Exercise brief ▸
What follows is a set of records. Copy them exactly and leave out the images.

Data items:
......

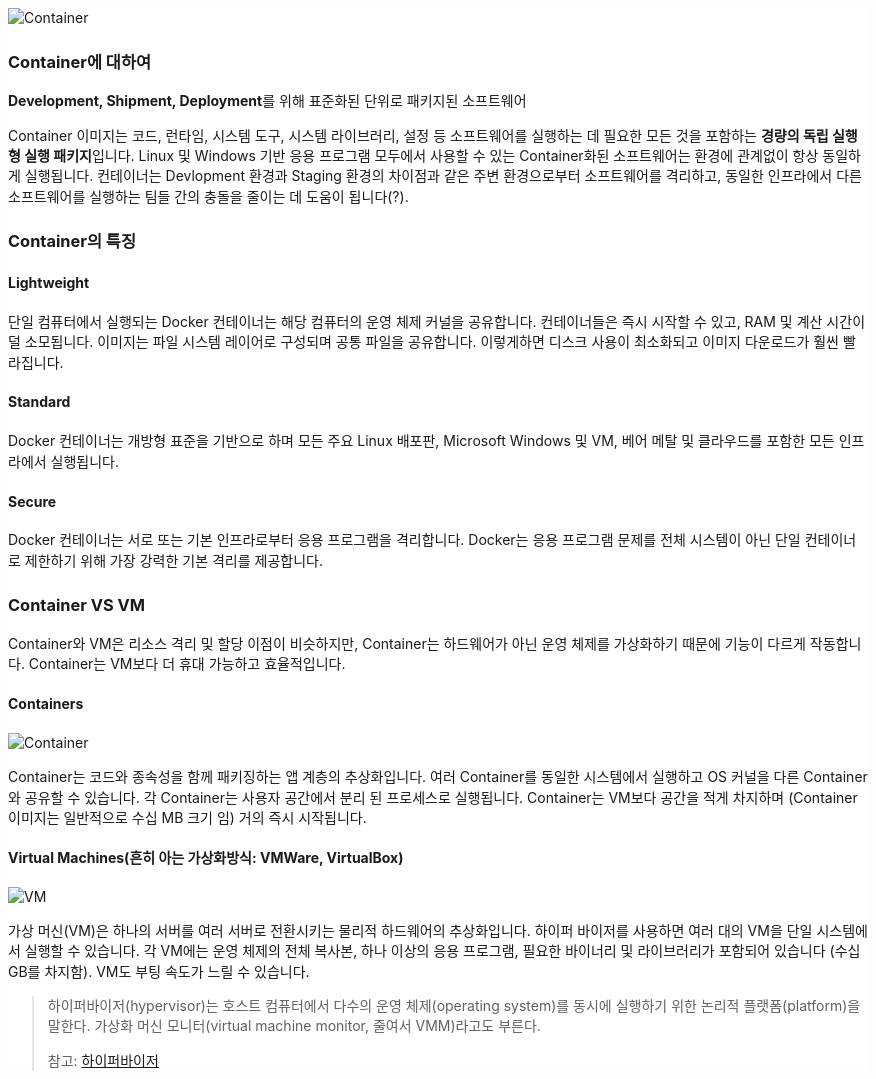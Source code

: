 ![Container](https://www.docker.com/sites/default/files/Package%20software%40x2.png)

### Container에 대하여

**Development, Shipment, Deployment**를 위해 표준화된 단위로 패키지된 소프트웨어

Container 이미지는 코드, 런타임, 시스템 도구, 시스템 라이브러리, 설정 등 소프트웨어를 실행하는 데 필요한 모든 것을 포함하는 **경량의 독립 실행형 실행 패키지**입니다. Linux 및 Windows 기반 응용 프로그램 모두에서 사용할 수 있는 Container화된 소프트웨어는 환경에 관계없이 항상 동일하게 실행됩니다. 컨테이너는 Devlopment 환경과 Staging 환경의 차이점과 같은 주변 환경으로부터 소프트웨어를 격리하고, 동일한 인프라에서 다른 소프트웨어를 실행하는 팀들 간의 충돌을 줄이는 데 도움이 됩니다(?).

### Container의 특징

#### Lightweight

단일 컴퓨터에서 실행되는 Docker 컨테이너는 해당 컴퓨터의 운영 체제 커널을 공유합니다. 컨테이너들은 즉시 시작할 수 있고, RAM 및 계산 시간이 덜 소모됩니다. 이미지는 파일 시스템 레이어로 구성되며 공통 파일을 공유합니다. 이렇게하면 디스크 사용이 최소화되고 이미지 다운로드가 훨씬 빨라집니다.

#### Standard

Docker 컨테이너는 개방형 표준을 기반으로 하며 모든 주요 Linux 배포판, Microsoft Windows 및 VM, 베어 메탈 및 클라우드를 포함한 모든 인프라에서 실행됩니다.

#### Secure

Docker 컨테이너는 서로 또는 기본 인프라로부터 응용 프로그램을 격리합니다. Docker는 응용 프로그램 문제를 전체 시스템이 아닌 단일 컨테이너로 제한하기 위해 가장 강력한 기본 격리를 제공합니다.

### Container VS VM

Container와 VM은 리소스 격리 및 할당 이점이 비슷하지만, Container는 하드웨어가 아닌 운영 체제를 가상화하기 때문에 기능이 다르게 작동합니다. Container는 VM보다 더 휴대 가능하고 효율적입니다.

#### Containers

![Container](https://www.docker.com/sites/default/files/Container%402x.png)

Container는 코드와 종속성을 함께 패키징하는 앱 계층의 추상화입니다. 여러 Container를 동일한 시스템에서 실행하고 OS 커널을 다른 Container와 공유할 수 있습니다. 각 Container는 사용자 공간에서 분리 된 프로세스로 실행됩니다. Container는 VM보다 공간을 적게 차지하며 (Container 이미지는 일반적으로 수십 MB 크기 임) 거의 즉시 시작됩니다.

#### Virtual Machines(흔히 아는 가상화방식: VMWare, VirtualBox)

![VM](https://www.docker.com/sites/default/files/VM%402x.png)

가상 머신(VM)은 하나의 서버를 여러 서버로 전환시키는 물리적 하드웨어의 추상화입니다. 하이퍼 바이저를 사용하면 여러 대의 VM을 단일 시스템에서 실행할 수 있습니다. 각 VM에는 운영 체제의 전체 복사본, 하나 이상의 응용 프로그램, 필요한 바이너리 및 라이브러리가 포함되어 있습니다 (수십 GB를 차지함). VM도 부팅 속도가 느릴 수 있습니다.

> 하이퍼바이저(hypervisor)는 호스트 컴퓨터에서 다수의 운영 체제(operating system)를 동시에 실행하기 위한 논리적 플랫폼(platform)을 말한다. 가상화 머신 모니터(virtual machine monitor, 줄여서 VMM)라고도 부른다.
>
> 참고: [하이퍼바이저](https://ko.wikipedia.org/wiki/%ED%95%98%EC%9D%B4%ED%8D%BC%EB%B0%94%EC%9D%B4%EC%A0%80)
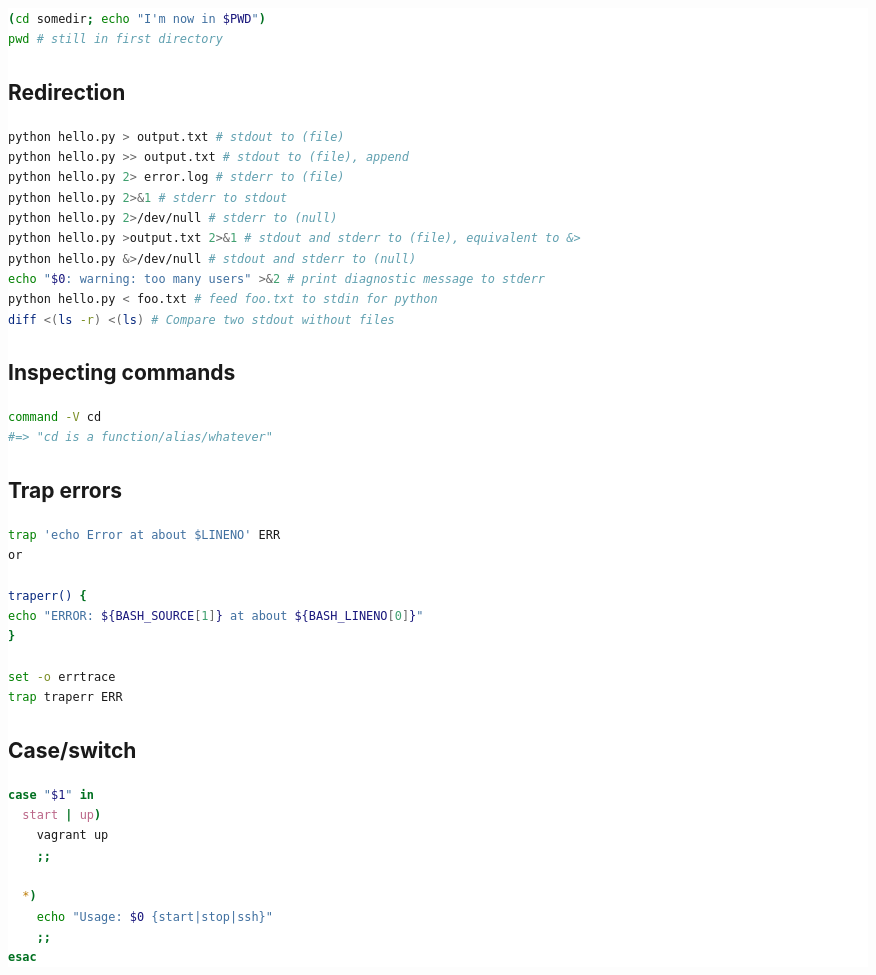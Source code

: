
 ```bash
(cd somedir; echo "I'm now in $PWD")
pwd # still in first directory
```

## Redirection

```bash
python hello.py > output.txt # stdout to (file)
python hello.py >> output.txt # stdout to (file), append
python hello.py 2> error.log # stderr to (file)
python hello.py 2>&1 # stderr to stdout
python hello.py 2>/dev/null # stderr to (null)
python hello.py >output.txt 2>&1 # stdout and stderr to (file), equivalent to &>
python hello.py &>/dev/null # stdout and stderr to (null)
echo "$0: warning: too many users" >&2 # print diagnostic message to stderr
python hello.py < foo.txt # feed foo.txt to stdin for python
diff <(ls -r) <(ls) # Compare two stdout without files
```

## Inspecting commands

```bash
command -V cd
#=> "cd is a function/alias/whatever"
```

## Trap errors

```bash
trap 'echo Error at about $LINENO' ERR
or

traperr() {
echo "ERROR: ${BASH_SOURCE[1]} at about ${BASH_LINENO[0]}"
}

set -o errtrace
trap traperr ERR
```

## Case/switch

```bash
case "$1" in
  start | up)
    vagrant up
    ;;

  *)
    echo "Usage: $0 {start|stop|ssh}"
    ;;
esac
```
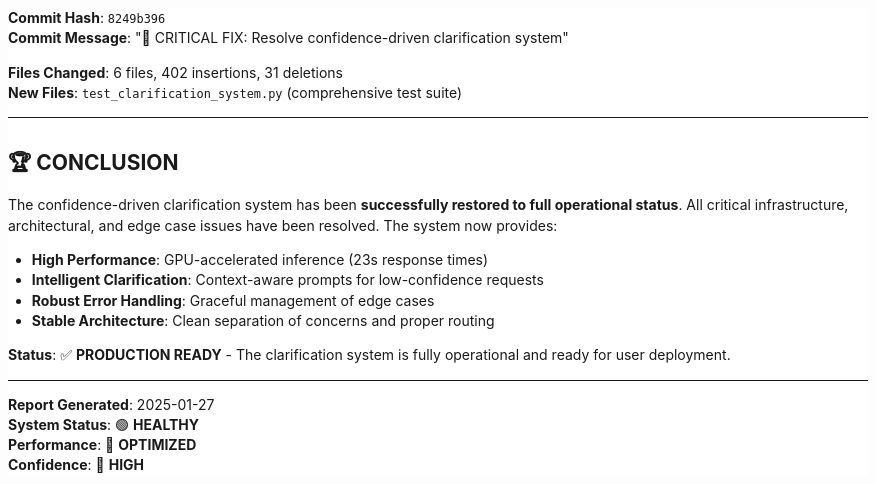 **Commit Hash**: `8249b396`  
**Commit Message**: "🚀 CRITICAL FIX: Resolve confidence-driven clarification system"

**Files Changed**: 6 files, 402 insertions, 31 deletions  
**New Files**: `test_clarification_system.py` (comprehensive test suite)

---

## 🏆 **CONCLUSION**

The confidence-driven clarification system has been **successfully restored to full operational status**. All critical infrastructure, architectural, and edge case issues have been resolved. The system now provides:

- **High Performance**: GPU-accelerated inference (23s response times)
- **Intelligent Clarification**: Context-aware prompts for low-confidence requests  
- **Robust Error Handling**: Graceful management of edge cases
- **Stable Architecture**: Clean separation of concerns and proper routing

**Status**: ✅ **PRODUCTION READY** - The clarification system is fully operational and ready for user deployment.

---

**Report Generated**: 2025-01-27  
**System Status**: 🟢 **HEALTHY**  
**Performance**: 🚀 **OPTIMIZED**  
**Confidence**: 💯 **HIGH**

......

Exercise solution ▸
Source code

: ![Container](https://www.docker.com/sites/default/files/Package%20software%40x2.png)

### Container에 대하여

**Development, Shipment, Deployment**를 위해 표준화된 단위로 패키지된 소프트웨어

Container 이미지는 코드, 런타임, 시스템 도구, 시스템 라이브러리, 설정 등 소프트웨어를 실행하는 데 필요한 모든 것을 포함하는 **경량의 독립 실행형 실행 패키지**입니다. Linux 및 Windows 기반 응용 프로그램 모두에서 사용할 수 있는 Container화된 소프트웨어는 환경에 관계없이 항상 동일하게 실행됩니다. 컨테이너는 Devlopment 환경과 Staging 환경의 차이점과 같은 주변 환경으로부터 소프트웨어를 격리하고, 동일한 인프라에서 다른 소프트웨어를 실행하는 팀들 간의 충돌을 줄이는 데 도움이 됩니다(?).

### Container의 특징

#### Lightweight

단일 컴퓨터에서 실행되는 Docker 컨테이너는 해당 컴퓨터의 운영 체제 커널을 공유합니다. 컨테이너들은 즉시 시작할 수 있고, RAM 및 계산 시간이 덜 소모됩니다. 이미지는 파일 시스템 레이어로 구성되며 공통 파일을 공유합니다. 이렇게하면 디스크 사용이 최소화되고 이미지 다운로드가 훨씬 빨라집니다.

#### Standard

Docker 컨테이너는 개방형 표준을 기반으로 하며 모든 주요 Linux 배포판, Microsoft Windows 및 VM, 베어 메탈 및 클라우드를 포함한 모든 인프라에서 실행됩니다.

#### Secure

Docker 컨테이너는 서로 또는 기본 인프라로부터 응용 프로그램을 격리합니다. Docker는 응용 프로그램 문제를 전체 시스템이 아닌 단일 컨테이너로 제한하기 위해 가장 강력한 기본 격리를 제공합니다.

### Container VS VM

Container와 VM은 리소스 격리 및 할당 이점이 비슷하지만, Container는 하드웨어가 아닌 운영 체제를 가상화하기 때문에 기능이 다르게 작동합니다. Container는 VM보다 더 휴대 가능하고 효율적입니다.

#### Containers

![Container](https://www.docker.com/sites/default/files/Container%402x.png)

Container는 코드와 종속성을 함께 패키징하는 앱 계층의 추상화입니다. 여러 Container를 동일한 시스템에서 실행하고 OS 커널을 다른 Container와 공유할 수 있습니다. 각 Container는 사용자 공간에서 분리 된 프로세스로 실행됩니다. Container는 VM보다 공간을 적게 차지하며 (Container 이미지는 일반적으로 수십 MB 크기 임) 거의 즉시 시작됩니다.

#### Virtual Machines(흔히 아는 가상화방식: VMWare, VirtualBox)

![VM](https://www.docker.com/sites/default/files/VM%402x.png)

가상 머신(VM)은 하나의 서버를 여러 서버로 전환시키는 물리적 하드웨어의 추상화입니다. 하이퍼 바이저를 사용하면 여러 대의 VM을 단일 시스템에서 실행할 수 있습니다. 각 VM에는 운영 체제의 전체 복사본, 하나 이상의 응용 프로그램, 필요한 바이너리 및 라이브러리가 포함되어 있습니다 (수십 GB를 차지함). VM도 부팅 속도가 느릴 수 있습니다.

> 하이퍼바이저(hypervisor)는 호스트 컴퓨터에서 다수의 운영 체제(operating system)를 동시에 실행하기 위한 논리적 플랫폼(platform)을 말한다. 가상화 머신 모니터(virtual machine monitor, 줄여서 VMM)라고도 부른다.
>
> 참고: [하이퍼바이저](https://ko.wikipedia.org/wiki/%ED%95%98%EC%9D%B4%ED%8D%BC%EB%B0%94%EC%9D%B4%EC%A0%80)
Source code

:
 ```bash
(cd somedir; echo "I'm now in $PWD")
pwd # still in first directory
```

## Redirection

```bash
python hello.py > output.txt # stdout to (file)
python hello.py >> output.txt # stdout to (file), append
python hello.py 2> error.log # stderr to (file)
python hello.py 2>&1 # stderr to stdout
python hello.py 2>/dev/null # stderr to (null)
python hello.py >output.txt 2>&1 # stdout and stderr to (file), equivalent to &>
python hello.py &>/dev/null # stdout and stderr to (null)
echo "$0: warning: too many users" >&2 # print diagnostic message to stderr
python hello.py < foo.txt # feed foo.txt to stdin for python
diff <(ls -r) <(ls) # Compare two stdout without files
```

## Inspecting commands

```bash
command -V cd
#=> "cd is a function/alias/whatever"
```

## Trap errors

```bash
trap 'echo Error at about $LINENO' ERR
or

traperr() {
echo "ERROR: ${BASH_SOURCE[1]} at about ${BASH_LINENO[0]}"
}

set -o errtrace
trap traperr ERR
```

## Case/switch

```bash
case "$1" in
  start | up)
    vagrant up
    ;;

  *)
    echo "Usage: $0 {start|stop|ssh}"
    ;;
esac
```
 **Commit Hash**: `8249b396`  
**Commit Message**: "🚀 CRITICAL FIX: Resolve confidence-driven clarification system"

**Files Changed**: 6 files, 402 insertions, 31 deletions  
**New Files**: `test_clarification_system.py` (comprehensive test suite)

---

## 🏆 **CONCLUSION**

The confidence-driven clarification system has been **successfully restored to full operational status**. All critical infrastructure, architectural, and edge case issues have been resolved. The system now provides:

- **High Performance**: GPU-accelerated inference (23s response times)
- **Intelligent Clarification**: Context-aware prompts for low-confidence requests  
- **Robust Error Handling**: Graceful management of edge cases
- **Stable Architecture**: Clean separation of concerns and proper routing

**Status**: ✅ **PRODUCTION READY** - The clarification system is fully operational and ready for user deployment.

---

**Report Generated**: 2025-01-27  
**System Status**: 🟢 **HEALTHY**  
**Performance**: 🚀 **OPTIMIZED**  
**Confidence**: 💯 **HIGH**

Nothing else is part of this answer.